--- START ---

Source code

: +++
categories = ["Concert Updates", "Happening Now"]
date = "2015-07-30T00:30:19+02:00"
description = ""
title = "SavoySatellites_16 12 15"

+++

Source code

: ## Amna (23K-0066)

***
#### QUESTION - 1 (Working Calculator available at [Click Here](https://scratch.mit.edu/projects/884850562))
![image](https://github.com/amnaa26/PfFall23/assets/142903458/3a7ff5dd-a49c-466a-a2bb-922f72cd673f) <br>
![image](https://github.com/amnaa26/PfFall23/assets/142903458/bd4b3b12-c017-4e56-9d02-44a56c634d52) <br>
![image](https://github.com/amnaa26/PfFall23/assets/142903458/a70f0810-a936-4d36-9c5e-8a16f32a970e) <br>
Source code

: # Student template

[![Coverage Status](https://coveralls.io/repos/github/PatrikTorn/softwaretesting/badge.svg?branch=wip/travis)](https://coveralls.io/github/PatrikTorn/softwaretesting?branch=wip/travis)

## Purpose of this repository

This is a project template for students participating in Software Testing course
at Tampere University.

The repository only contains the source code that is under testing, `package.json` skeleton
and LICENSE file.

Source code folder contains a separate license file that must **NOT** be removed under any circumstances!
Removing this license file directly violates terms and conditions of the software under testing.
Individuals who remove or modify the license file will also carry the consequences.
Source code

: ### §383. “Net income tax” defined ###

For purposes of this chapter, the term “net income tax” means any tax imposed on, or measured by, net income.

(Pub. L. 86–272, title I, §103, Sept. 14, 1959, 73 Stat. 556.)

--- END ---

> _To do_
Return each entry from the material above exactly as it appears.

> _Solved problem_
Source code

: +++
categories = ["Concert Updates", "Happening Now"]
date = "2015-07-30T00:30:19+02:00"
description = ""
title = "SavoySatellites_16 12 15"

+++

Source code

: ## Amna (23K-0066)

***
#### QUESTION - 1 (Working Calculator available at [Click Here](https://scratch.mit.edu/projects/884850562))
![image](https://github.com/amnaa26/PfFall23/assets/142903458/3a7ff5dd-a49c-466a-a2bb-922f72cd673f) <br>
![image](https://github.com/amnaa26/PfFall23/assets/142903458/bd4b3b12-c017-4e56-9d02-44a56c634d52) <br>
![image](https://github.com/amnaa26/PfFall23/assets/142903458/a70f0810-a936-4d36-9c5e-8a16f32a970e) <br>
Source code

: # Student template

[![Coverage Status](https://coveralls.io/repos/github/PatrikTorn/softwaretesting/badge.svg?branch=wip/travis)](https://coveralls.io/github/PatrikTorn/softwaretesting?branch=wip/travis)

## Purpose of this repository

This is a project template for students participating in Software Testing course
at Tampere University.

The repository only contains the source code that is under testing, `package.json` skeleton
and LICENSE file.

Source code folder contains a separate license file that must **NOT** be removed under any circumstances!
Removing this license file directly violates terms and conditions of the software under testing.
Individuals who remove or modify the license file will also carry the consequences.
Source code

: ### §383. “Net income tax” defined ###

For purposes of this chapter, the term “net income tax” means any tax imposed on, or measured by, net income.

(Pub. L. 86–272, title I, §103, Sept. 14, 1959, 73 Stat. 556.)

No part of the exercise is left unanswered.